The bogus backlash against Montgomery County’s minimum-wage report

Original Article:

  • Author: Michael Saltsman

  • Publication Date: August 2017

  • Newspaper: The Washington Post

  • Topics: Minimum Wage

A new report finding substantial job loss from a proposed $15 minimum wage in Montgomery County has drawn scorn rather than self-reflection from the policy’s supporters.

The backlash came primarily from the proposal’s champion, County Council member Marc Elrich (D-At Large), who was none too pleased to see a neutral third party identify the negative consequences. “It’s not a valid study,” he huffed in an interview with The Post. The Montgomery County report was conducted by Philadelphia-based consultancy PFM, which has performed work for both Democratic- and Republican-controlled states and other localities.
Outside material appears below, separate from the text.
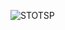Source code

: ![STOTSP](https://github.com/OSHARE/OSHARE/assets/113424201/aa2abdf0-a36b-4ad3-bd1f-b6d308a6e622.gif)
PFM surveyed employers in the county to estimate their reactions should a $15 minimum be enacted. Based on these responses, PFM estimated that roughly 45,000 jobs would be lost in the county by 2022.

Every research design has potential flaws; in this case, some businesses surveyed by PFM might overstate the policy’s harm — just as union-commissioned surveys of employees might overstate complaints about working conditions. The consultancy gave a boost to its critics a few days ago when it informed the county it had inadvertently omitted some employer responses. In its forthcoming study revision, predicted job losses are expected to be closer to 20,000.

PFM’s original estimate of proposed job losses is high, but an impact this large is possible. A 2015 report, based on the work of the nonpartisan Congressional Budget Office, and economists at the University of California at San Diego, on the impact of a federal $15 minimum wage estimated job losses of 3.3 million to more than 16 million. A quick calculation suggests Montgomery County could shoulder roughly 11,000 to 56,000 of those lost jobs; PFM’s original estimate and its expected revision fall in this range.

 Given the lack of a historical precedent for a $15 minimum wage it, it’s not unreasonable to think that an extreme increase would lead to extreme consequences. But even if the consequences of the policy were half as large as PFM’s original study predicts, it would still leave thousands of employees worse off.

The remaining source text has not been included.